Both Putin and Erdogan pledged to increase the use of national
currencies in bilateral trade, which the leaders want to boost to
$100 billion within the next five years. Erdogan said the aim is
achievable in the next four years.

In another key achievement of Erdogan's short visit, Energy Minister
Taner Yıldız and Russian Deputy Prime Minister Igor Sechin signed
a memorandum on building nuclear power plants in Turkey in a sign
that Russian firms would be given a second chance to build Ankara's
first plant.

Turkey canceled a previous tender to build a nuclear power station,
after a court earlier ruled the tender, won by Russian Inter RAO and
Atomstroiexport and Turkey's Park Teknik, invalid due to problems
with the pricing of electricity from the plant.

Putin and Erdogan also had talks on energy projects. Putin said the
governments of Italy, Turkey and Russia should consider signing a
deal to support the proposed Samsun-Ceyhan pipeline, an oil link
between Turkey's Black Sea coast and the Mediterranean.

The Russian prime minister also said Russia has won Turkish support for
all its major oil, gas and nuclear projects, while carefully avoiding
its usual harsh criticism of the rival trans-Turkish EU-backed Nabucco
gas pipeline. He said Ankara had pledged to fully clear the Russian gas
pipeline project South Stream before November 2010, when construction
is due to begin.

"We have an agreement that before Nov. 10, 2010 ... the Turkish
government will make all the necessary judgments and issue a
construction permit. In the course of today's talks Mr. Erdogan
confirmed these intentions," Putin said. "I very much hope this work
will be finished as planned," he said, adding that the work on South
Stream was going according to plan with environmental, geological
and seismic studies near completion.

Putin also said the project, which apart from Russia's gas
export monopoly Gazprom involves Italy's ENI, may benefit from an
inter-governmental agreement between Russia, Turkey and Italy.

Turkey aspires to become a key transit hub for Europe, but is facing
a tough balancing game between rival projects supported by Moscow and
the European Union. It insists South Stream and Nabucco are not rivals.

Putin added that cooperation with Turkey should also involve asset
swaps between major firms and added Russian firms were ready to take
part in the privatization of Turkey's state assets.

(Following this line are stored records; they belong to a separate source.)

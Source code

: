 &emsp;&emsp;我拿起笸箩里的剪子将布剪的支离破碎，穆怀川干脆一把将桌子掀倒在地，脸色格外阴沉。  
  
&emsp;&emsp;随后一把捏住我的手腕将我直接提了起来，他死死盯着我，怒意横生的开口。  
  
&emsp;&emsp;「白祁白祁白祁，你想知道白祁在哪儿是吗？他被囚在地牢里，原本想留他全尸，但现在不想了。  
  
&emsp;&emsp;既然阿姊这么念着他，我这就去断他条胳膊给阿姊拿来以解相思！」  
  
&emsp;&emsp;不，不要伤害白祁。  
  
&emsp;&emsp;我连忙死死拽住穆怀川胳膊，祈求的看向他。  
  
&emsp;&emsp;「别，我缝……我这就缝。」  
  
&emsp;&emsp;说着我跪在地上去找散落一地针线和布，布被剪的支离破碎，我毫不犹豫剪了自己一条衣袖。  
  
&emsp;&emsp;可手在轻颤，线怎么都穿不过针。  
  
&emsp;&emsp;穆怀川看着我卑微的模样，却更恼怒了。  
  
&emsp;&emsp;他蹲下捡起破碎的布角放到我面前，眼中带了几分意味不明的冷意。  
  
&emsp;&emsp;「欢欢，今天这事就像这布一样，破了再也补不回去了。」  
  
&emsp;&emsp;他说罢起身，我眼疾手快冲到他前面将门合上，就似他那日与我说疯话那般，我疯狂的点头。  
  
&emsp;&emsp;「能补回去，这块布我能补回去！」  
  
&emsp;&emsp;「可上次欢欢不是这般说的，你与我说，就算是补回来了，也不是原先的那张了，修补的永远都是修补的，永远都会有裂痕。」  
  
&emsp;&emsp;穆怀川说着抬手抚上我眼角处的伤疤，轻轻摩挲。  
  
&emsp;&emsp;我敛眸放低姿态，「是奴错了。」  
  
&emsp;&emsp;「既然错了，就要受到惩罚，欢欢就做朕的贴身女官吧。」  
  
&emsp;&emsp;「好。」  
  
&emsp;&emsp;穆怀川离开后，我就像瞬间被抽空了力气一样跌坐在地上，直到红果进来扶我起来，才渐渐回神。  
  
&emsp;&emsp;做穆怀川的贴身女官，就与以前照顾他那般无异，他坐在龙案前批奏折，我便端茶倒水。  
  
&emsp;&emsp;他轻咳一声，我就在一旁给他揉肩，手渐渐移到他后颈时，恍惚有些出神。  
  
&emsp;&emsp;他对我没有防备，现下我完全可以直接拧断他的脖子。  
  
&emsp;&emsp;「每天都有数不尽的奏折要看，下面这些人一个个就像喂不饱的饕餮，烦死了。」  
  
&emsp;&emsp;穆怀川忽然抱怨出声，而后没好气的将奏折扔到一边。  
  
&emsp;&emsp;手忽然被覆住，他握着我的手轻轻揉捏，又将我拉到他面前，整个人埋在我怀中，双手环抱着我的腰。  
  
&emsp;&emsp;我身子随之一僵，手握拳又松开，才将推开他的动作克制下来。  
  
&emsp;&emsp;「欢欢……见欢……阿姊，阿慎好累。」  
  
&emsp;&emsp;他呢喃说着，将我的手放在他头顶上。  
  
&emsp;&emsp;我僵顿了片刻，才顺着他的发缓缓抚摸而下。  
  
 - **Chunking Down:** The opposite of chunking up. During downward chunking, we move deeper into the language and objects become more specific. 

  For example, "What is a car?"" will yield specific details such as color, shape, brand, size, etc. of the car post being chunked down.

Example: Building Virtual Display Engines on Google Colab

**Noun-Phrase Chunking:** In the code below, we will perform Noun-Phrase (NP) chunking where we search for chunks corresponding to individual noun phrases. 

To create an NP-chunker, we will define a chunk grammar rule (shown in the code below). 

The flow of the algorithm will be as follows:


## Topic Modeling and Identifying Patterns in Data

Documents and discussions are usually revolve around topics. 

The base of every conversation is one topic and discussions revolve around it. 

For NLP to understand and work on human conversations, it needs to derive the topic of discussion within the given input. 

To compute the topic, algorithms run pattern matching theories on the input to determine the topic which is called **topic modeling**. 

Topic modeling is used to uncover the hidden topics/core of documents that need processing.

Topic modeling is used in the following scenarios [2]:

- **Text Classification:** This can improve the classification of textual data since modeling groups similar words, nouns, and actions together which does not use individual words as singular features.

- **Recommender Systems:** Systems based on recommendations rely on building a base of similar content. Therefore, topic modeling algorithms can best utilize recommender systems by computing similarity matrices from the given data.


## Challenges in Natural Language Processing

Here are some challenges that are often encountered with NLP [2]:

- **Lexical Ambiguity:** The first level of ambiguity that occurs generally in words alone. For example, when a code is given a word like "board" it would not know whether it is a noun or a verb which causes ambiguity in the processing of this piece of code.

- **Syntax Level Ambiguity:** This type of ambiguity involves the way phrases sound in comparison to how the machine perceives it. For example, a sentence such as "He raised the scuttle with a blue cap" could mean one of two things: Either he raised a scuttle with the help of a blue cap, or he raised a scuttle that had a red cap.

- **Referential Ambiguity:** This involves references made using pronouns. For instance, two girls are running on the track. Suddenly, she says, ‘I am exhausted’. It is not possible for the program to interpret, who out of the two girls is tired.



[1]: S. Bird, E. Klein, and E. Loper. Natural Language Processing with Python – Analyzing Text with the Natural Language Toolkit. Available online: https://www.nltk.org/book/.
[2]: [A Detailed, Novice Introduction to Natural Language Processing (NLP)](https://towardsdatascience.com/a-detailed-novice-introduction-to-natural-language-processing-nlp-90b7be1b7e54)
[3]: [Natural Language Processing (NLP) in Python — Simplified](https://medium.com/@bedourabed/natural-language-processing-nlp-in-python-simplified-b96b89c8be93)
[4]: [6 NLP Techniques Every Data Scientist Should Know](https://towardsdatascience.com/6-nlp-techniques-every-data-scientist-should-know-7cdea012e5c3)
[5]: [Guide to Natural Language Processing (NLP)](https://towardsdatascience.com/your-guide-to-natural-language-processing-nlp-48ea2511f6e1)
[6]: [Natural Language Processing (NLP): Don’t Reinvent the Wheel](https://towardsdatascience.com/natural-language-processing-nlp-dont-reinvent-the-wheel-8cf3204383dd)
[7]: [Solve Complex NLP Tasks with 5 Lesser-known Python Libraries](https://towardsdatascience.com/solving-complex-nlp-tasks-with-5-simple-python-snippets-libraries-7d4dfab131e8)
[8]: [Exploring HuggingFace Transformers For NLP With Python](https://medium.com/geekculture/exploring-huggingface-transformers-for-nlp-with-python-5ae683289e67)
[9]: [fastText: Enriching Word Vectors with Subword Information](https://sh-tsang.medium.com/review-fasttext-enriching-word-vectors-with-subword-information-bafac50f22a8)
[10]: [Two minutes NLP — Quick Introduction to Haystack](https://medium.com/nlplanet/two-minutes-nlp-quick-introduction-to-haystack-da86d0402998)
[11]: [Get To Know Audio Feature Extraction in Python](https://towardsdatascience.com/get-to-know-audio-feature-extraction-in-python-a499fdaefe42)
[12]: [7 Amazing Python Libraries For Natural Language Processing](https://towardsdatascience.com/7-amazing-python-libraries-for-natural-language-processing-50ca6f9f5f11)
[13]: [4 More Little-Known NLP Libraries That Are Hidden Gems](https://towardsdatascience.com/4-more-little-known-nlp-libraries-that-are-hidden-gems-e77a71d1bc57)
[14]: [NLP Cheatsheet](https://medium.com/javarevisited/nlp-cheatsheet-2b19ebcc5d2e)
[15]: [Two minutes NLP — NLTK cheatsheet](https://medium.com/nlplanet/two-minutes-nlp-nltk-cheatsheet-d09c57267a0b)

Russia: No link between Armenia ties, Karabakh Putin also told Erdogan
that Turkey should not link the problem of Nagorno-Karabakh, a region
of Azerbaijan populated by ethnic Armenians who are now in control
of the area, to its bilateral relations with Armenia. "Both the
Nagorno-Karabakh problem and the Turkish-Armenian problem are very
complicated by nature. I do not think it is right to tie them into
one package," Putin said. "It is unwise from both a tactical and a
strategic point of view to package these problems together," he added.

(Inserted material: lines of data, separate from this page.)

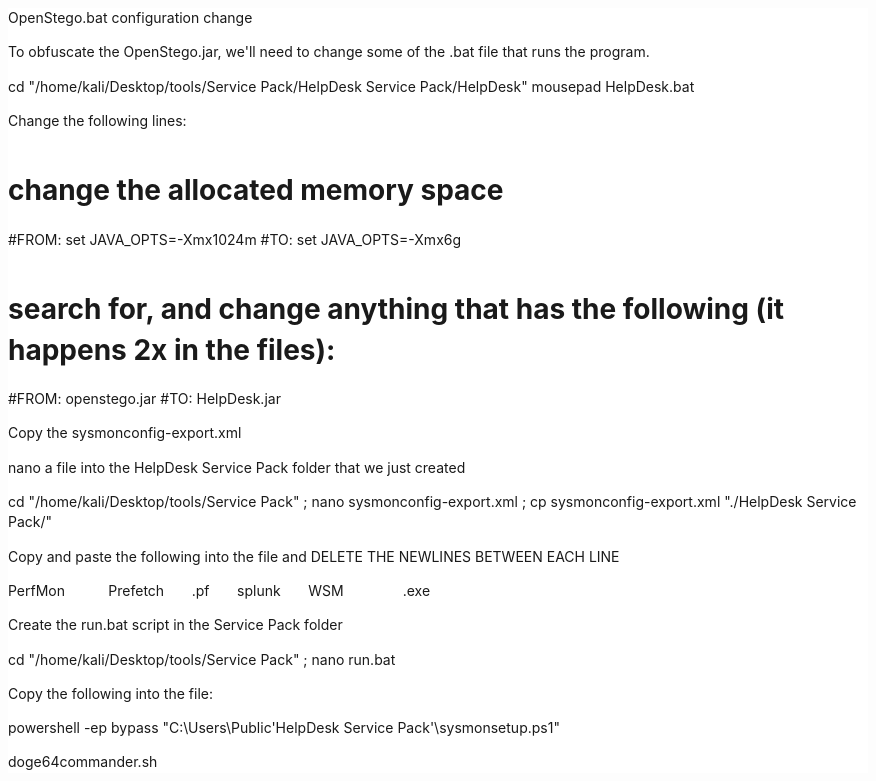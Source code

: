 OpenStego.bat configuration change

To obfuscate the OpenStego.jar, we'll need to change some of the .bat file that runs the program.

cd "/home/kali/Desktop/tools/Service Pack/HelpDesk Service Pack/HelpDesk"
mousepad HelpDesk.bat

Change the following lines:

# change the allocated memory space
#FROM: 
set JAVA_OPTS=-Xmx1024m
#TO: 
set JAVA_OPTS=-Xmx6g

# search for, and change anything that has the following (it happens 2x in the files):
#FROM:
openstego.jar
#TO:
HelpDesk.jar

Copy the sysmonconfig-export.xml

nano a file into the HelpDesk Service Pack folder that we just created

cd "/home/kali/Desktop/tools/Service Pack" ; nano sysmonconfig-export.xml ; cp sysmonconfig-export.xml "./HelpDesk Service Pack/"

Copy and paste the following into the file and DELETE THE NEWLINES BETWEEN EACH LINE

<Sysmon schemaversion="4.90">  
<ArchiveDirectory>PerfMon</ArchiveDirectory>  
<EventFiltering>  
    <FileDelete onmatch="exclude">  
      <Image condition="contains">Prefetch</Image>  
      <TargetFilename condition="contains">.pf</TargetFilename>  
      <Image condition="contains">splunk</Image>  
      <Image condition="contains">WSM</Image>  
    </FileDelete>  
    <FileDelete onmatch="include">  
      <TargetFilename condition="contains">.exe</TargetFilename>  
    </FileDelete>  
</EventFiltering>  
</Sysmon>

Create the run.bat script in the Service Pack folder

cd "/home/kali/Desktop/tools/Service Pack" ; nano run.bat

Copy the following into the file:

powershell -ep bypass "C:\Users\Public\'HelpDesk Service Pack'\sysmonsetup.ps1"

doge64commander.sh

On Thursday, Russian Foreign Minister Sergei Lavrov echoed Putin at a
press conference with his Armenian counterpart, Eduard Nalbandian. "To
try and artificially link those two issues is, in my opinion, not
correct," Lavrov told reporters in Yerevan. "We are interested in
this relationship normalizing. The sooner that happens, the better
for the whole region."

Turkey and Armenia agreed in October last year to establish diplomatic
ties and reopen their land border, closed by Ankara in 1993. But the
accords need parliamentary ratification, a step Turkey says depends
on Armenia making concessions in the festering conflict with Turkish
ally Azerbaijan over the breakaway mountain region of Nagorno-Karabakh.

"I don't want to have the impression, and I think the international
community also does not, that Turkey is specially blocking the
ratification of the protocols," Nalbandian said. "What's a reasonable
timeframe? It's not dragging it out or creating artificial barriers."